Exercise objective: The output is the lines below from the one with "- [ ] Doc editor" through the one with "## 💡 Ideas for Later", both included, printed exactly and with no other line.

The data:

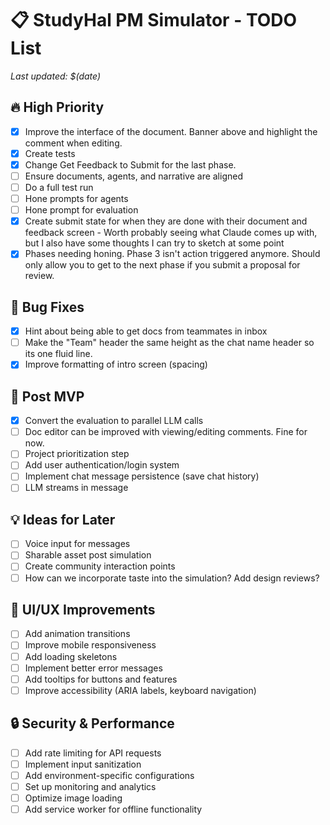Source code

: # 📋 StudyHal PM Simulator - TODO List

*Last updated: $(date)* 

## 🔥 High Priority
- [X] Improve the interface of the document. Banner above and highlight the comment when editing.
- [X] Create tests
- [X] Change Get Feedback to Submit for the last phase.
- [ ] Ensure documents, agents, and narrative are aligned
- [ ] Do a full test run
- [ ] Hone prompts for agents
- [ ] Hone prompt for evaluation
- [X] Create submit state for when they are done with their document and feedback screen - Worth probably seeing what Claude comes up with, but I also have some thoughts I can try to sketch at some point
- [X] Phases needing honing. Phase 3 isn't action triggered anymore. Should only allow you to get to the next phase if you submit a proposal for review.

## 🐛 Bug Fixes
- [X] Hint about being able to get docs from teammates in inbox
- [ ] Make the "Team" header the same height as the chat name header so its one fluid line. 
- [X] Improve formatting of intro screen (spacing)

## 🚀 Post MVP
- [X] Convert the evaluation to parallel LLM calls
- [ ] Doc editor can be improved with viewing/editing comments. Fine for now.
- [ ] Project prioritization step
- [ ] Add user authentication/login system
- [ ] Implement chat message persistence (save chat history)
- [ ] LLM streams in message

## 💡 Ideas for Later
- [ ] Voice input for messages
- [ ] Sharable asset post simulation
- [ ] Create community interaction points
- [ ] How can we incorporate taste into the simulation? Add design reviews?

## 🎨 UI/UX Improvements
- [ ] Add animation transitions
- [ ] Improve mobile responsiveness
- [ ] Add loading skeletons
- [ ] Implement better error messages
- [ ] Add tooltips for buttons and features
- [ ] Improve accessibility (ARIA labels, keyboard navigation)

## 🔒 Security & Performance
- [ ] Add rate limiting for API requests
- [ ] Implement input sanitization
- [ ] Add environment-specific configurations
- [ ] Set up monitoring and analytics
- [ ] Optimize image loading
- [ ] Add service worker for offline functionality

Output of the exercise:
- [ ] Doc editor can be improved with viewing/editing comments. Fine for now.
- [ ] Project prioritization step
- [ ] Add user authentication/login system
- [ ] Implement chat message persistence (save chat history)
- [ ] LLM streams in message

## 💡 Ideas for Later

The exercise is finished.